Surprise: guns are legal in the USA, and you're allowed to make one for yourself without registering it (some jurisdictional limitations may apply, but the general point is absolutely true).
[1] - Hobbyists strained the limits of what constitutes "make" and "block of steel" (what if it's cut to the exact outer dimensions? what if I drill a hole? how close to the final shape constitutes "not made"?); the government ruled that doing 80% of the work required to convert a block of steel into an "AR15 lower" was as far as you could go and the object still not legally considered an "AR15 lower" (any farther and it may be incomplete but close enough to be considered a gun). This machine takes an "80% AR15 lower" and finishes the work.
NoMoreNicksLeft|11 years ago
Meth should be legal and sold out of liquor stores to anyone 21 or older anyway. And while I don't condone tweakers cooking it in the trailer park, I see no reason why one shouldn't be allowed to do that chemistry if they're careful and take proper precautions.
hga|11 years ago
drcube|11 years ago
infinity0|11 years ago
NoMoreNicksLeft|11 years ago
wlesieutre|11 years ago
It's not like Wired has never talked about general purpose CNC mills before.
exDM69|11 years ago
It's nothing like that. This specifically designed to drill holes in gun parts and do only that.
CNC mills and metal 3d printers do exist but they are quite a bit more expensive than this.
krapp|11 years ago
jmscharff2|11 years ago
[deleted]
jmscharff2|11 years ago
ctdonath|11 years ago
mentos|11 years ago
Why aren't we limiting the sale of bullets (explosives)?
edit: Chris Rock said it best: https://www.youtube.com/watch?v=Db0Y4qIZ4PA
hga|11 years ago
Except for some "slave states" as I've taken to calling them, you can buy ammo mail order, often with a statement of age or perhaps a photocopy of your drivers license. Powder, bullets, cases and primers by mail, although there may be limits to the amount of powder you can hold before the BATF wants a license, safe(r) storage, etc. And similarly your local fire department prefers or may demand limits.
And this stuff is stable, lasts a long time. My father has several 25 pound casks of powder he or his father bought before or after WWII that he's still reloading from, and ammo manufactured in WWII is still being used (although a lot of it has corrosive primers, requiring much more thorough cleaning).
stevemck|11 years ago
When I grew up in Australia where there is basically no guns. I used to walk on streets even on a drunken Friday / Saturday night without fear.
I moved to the US a few years ago and since then every corner I turn, I see people and I worry.
I don't worry about getting robbed. No.

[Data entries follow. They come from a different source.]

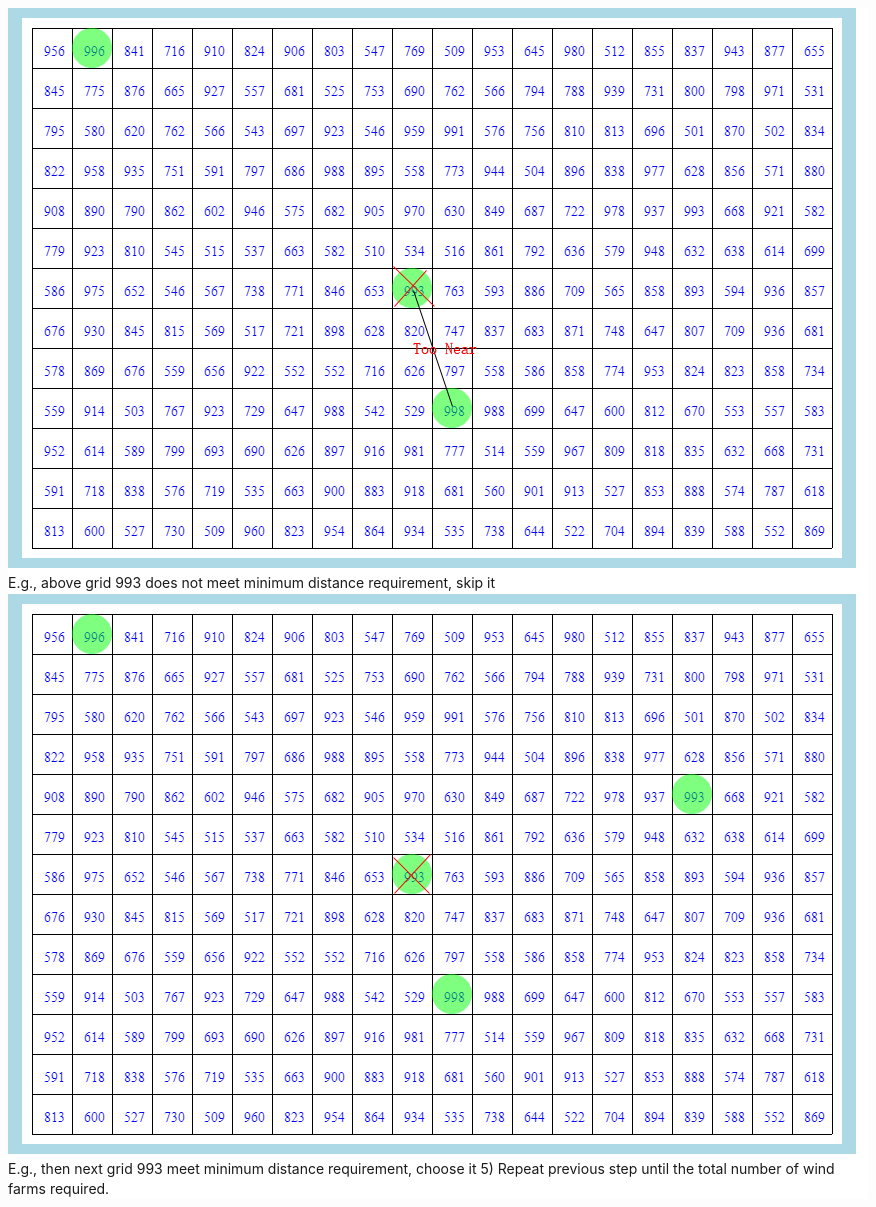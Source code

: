 ![](./docs/images/3.png)  
E.g., above grid 993 does not meet minimum distance requirement, skip it  
![](./docs/images/4.png)  
E.g., then next grid 993 meet minimum distance requirement, choose it
5) Repeat previous step until the total number of wind farms required.  
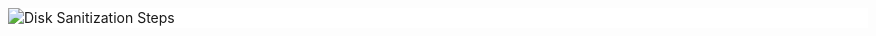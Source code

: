 <img src="https://i.imgur.com/q6A7BfW.jpg" height="80%" width="80%" alt="Disk Sanitization Steps"/>
<p>
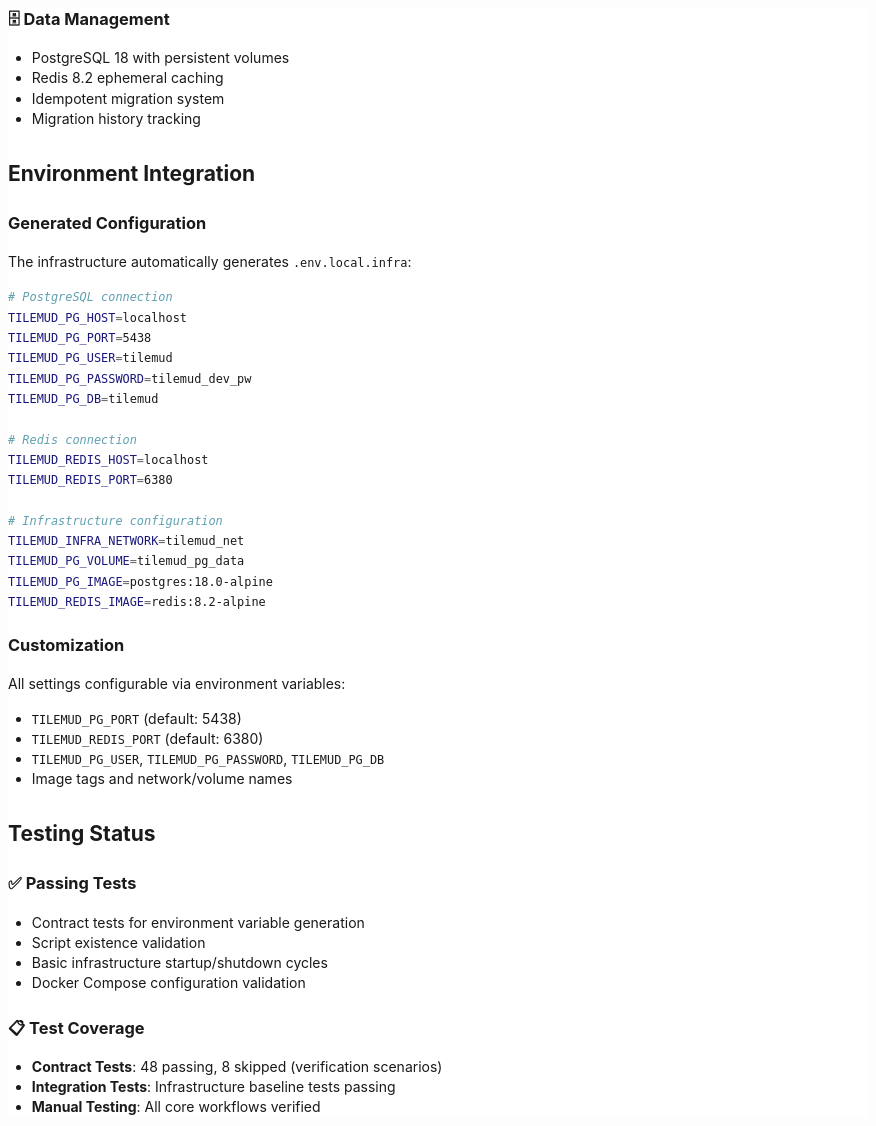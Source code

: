 ### 🗄️ Data Management
- PostgreSQL 18 with persistent volumes
- Redis 8.2 ephemeral caching
- Idempotent migration system
- Migration history tracking

## Environment Integration

### Generated Configuration
The infrastructure automatically generates `.env.local.infra`:

```bash
# PostgreSQL connection
TILEMUD_PG_HOST=localhost
TILEMUD_PG_PORT=5438
TILEMUD_PG_USER=tilemud
TILEMUD_PG_PASSWORD=tilemud_dev_pw
TILEMUD_PG_DB=tilemud

# Redis connection  
TILEMUD_REDIS_HOST=localhost
TILEMUD_REDIS_PORT=6380

# Infrastructure configuration
TILEMUD_INFRA_NETWORK=tilemud_net
TILEMUD_PG_VOLUME=tilemud_pg_data
TILEMUD_PG_IMAGE=postgres:18.0-alpine
TILEMUD_REDIS_IMAGE=redis:8.2-alpine
```

### Customization
All settings configurable via environment variables:
- `TILEMUD_PG_PORT` (default: 5438)
- `TILEMUD_REDIS_PORT` (default: 6380)
- `TILEMUD_PG_USER`, `TILEMUD_PG_PASSWORD`, `TILEMUD_PG_DB`
- Image tags and network/volume names

## Testing Status

### ✅ Passing Tests
- Contract tests for environment variable generation
- Script existence validation
- Basic infrastructure startup/shutdown cycles
- Docker Compose configuration validation

### 📋 Test Coverage
- **Contract Tests**: 48 passing, 8 skipped (verification scenarios)
- **Integration Tests**: Infrastructure baseline tests passing
- **Manual Testing**: All core workflows verified
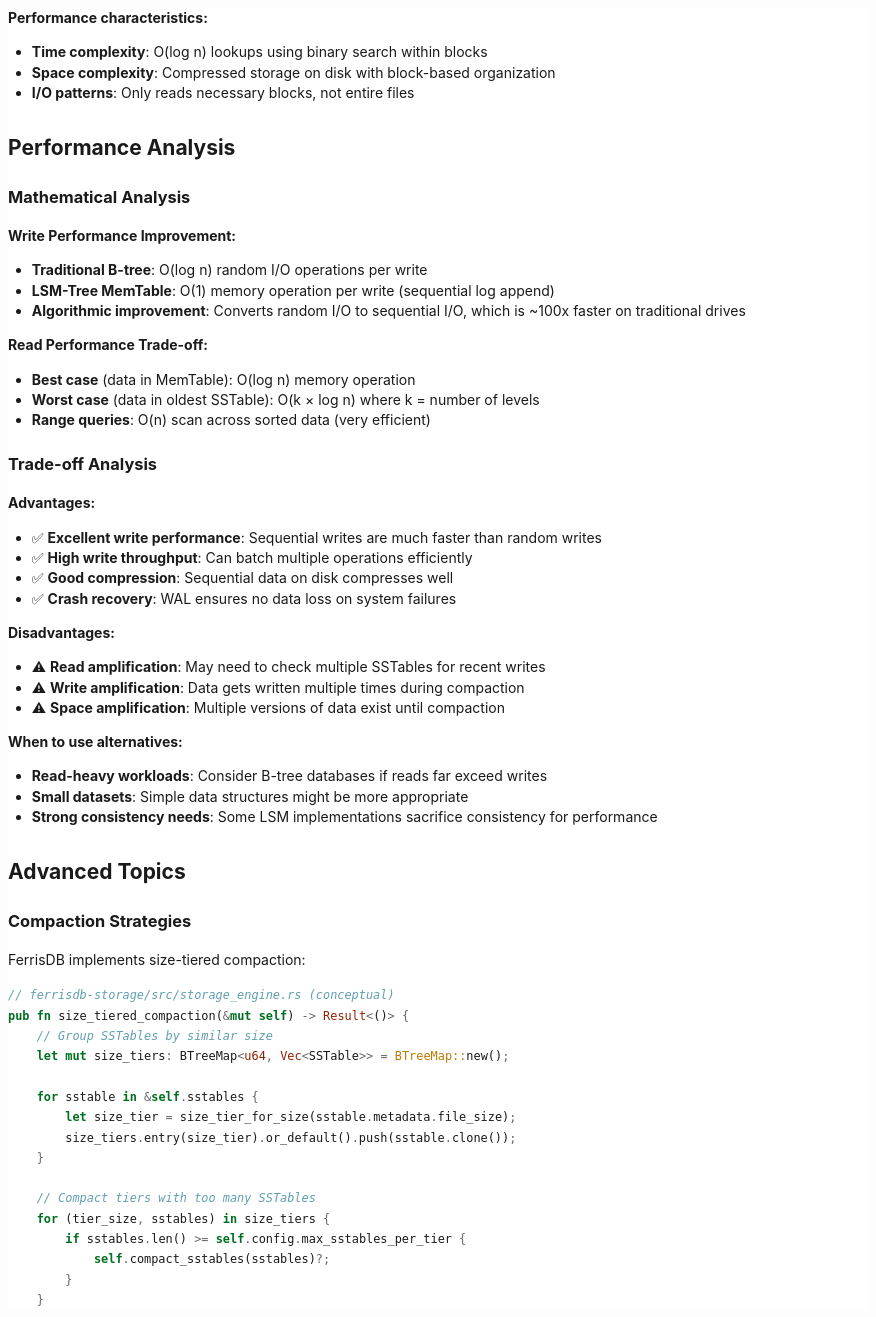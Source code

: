 **Performance characteristics:**

- **Time complexity**: O(log n) lookups using binary search within blocks
- **Space complexity**: Compressed storage on disk with block-based organization
- **I/O patterns**: Only reads necessary blocks, not entire files

## Performance Analysis

### Mathematical Analysis

**Write Performance Improvement:**

- **Traditional B-tree**: O(log n) random I/O operations per write
- **LSM-Tree MemTable**: O(1) memory operation per write (sequential log append)
- **Algorithmic improvement**: Converts random I/O to sequential I/O, which is ~100x faster on traditional drives

**Read Performance Trade-off:**

- **Best case** (data in MemTable): O(log n) memory operation
- **Worst case** (data in oldest SSTable): O(k × log n) where k = number of levels
- **Range queries**: O(n) scan across sorted data (very efficient)

### Trade-off Analysis

**Advantages:**

- ✅ **Excellent write performance**: Sequential writes are much faster than random writes
- ✅ **High write throughput**: Can batch multiple operations efficiently
- ✅ **Good compression**: Sequential data on disk compresses well
- ✅ **Crash recovery**: WAL ensures no data loss on system failures

**Disadvantages:**

- ⚠️ **Read amplification**: May need to check multiple SSTables for recent writes
- ⚠️ **Write amplification**: Data gets written multiple times during compaction
- ⚠️ **Space amplification**: Multiple versions of data exist until compaction

**When to use alternatives:**

- **Read-heavy workloads**: Consider B-tree databases if reads far exceed writes
- **Small datasets**: Simple data structures might be more appropriate
- **Strong consistency needs**: Some LSM implementations sacrifice consistency for performance

## Advanced Topics

### Compaction Strategies

FerrisDB implements size-tiered compaction:

```rust
// ferrisdb-storage/src/storage_engine.rs (conceptual)
pub fn size_tiered_compaction(&mut self) -> Result<()> {
    // Group SSTables by similar size
    let mut size_tiers: BTreeMap<u64, Vec<SSTable>> = BTreeMap::new();

    for sstable in &self.sstables {
        let size_tier = size_tier_for_size(sstable.metadata.file_size);
        size_tiers.entry(size_tier).or_default().push(sstable.clone());
    }

    // Compact tiers with too many SSTables
    for (tier_size, sstables) in size_tiers {
        if sstables.len() >= self.config.max_sstables_per_tier {
            self.compact_sstables(sstables)?;
        }
    }

```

I worry about a gun fight somewhere and a stray bullet hits me. I worry that someone drunk might hold me at gunpoint and at a moment of misjudgement he/she shoots me.
It is pretty hard to get killed by being punched. On the other hand, it is pretty easy to lose your mind for a second and shoot someone
I hate this project, because now the barrier to entry of owning a unregistered gun is so much lower
Shivetya|11 years ago
You vastly over exaggerate the issue here, this level or paranoia needs medical assistance.
Gun laws will not make people safer, making an already illegal act; using a gun against someone/something; even more illegal solves nothing.
We have a major problem with drugs. There is too much money in this because of the illegal nature of it. From the use and sale of drugs to prosecution, treatment, and imprisonment. The establishment has too much to lose to give it up and those in that system have too little to lose to not resort to violence.
Fix the drug laws, find good work for those who have too much idle time, and then we can work on the culture of violence that pervades many inner cities.
briandh|11 years ago
Scalestein|11 years ago
joesmo|11 years ago
Take a look at a state like New Jersey. Guns are illegal there for all intents and purposes. Does nothing to keep cities like Camden off the most dangerous cities in America list though.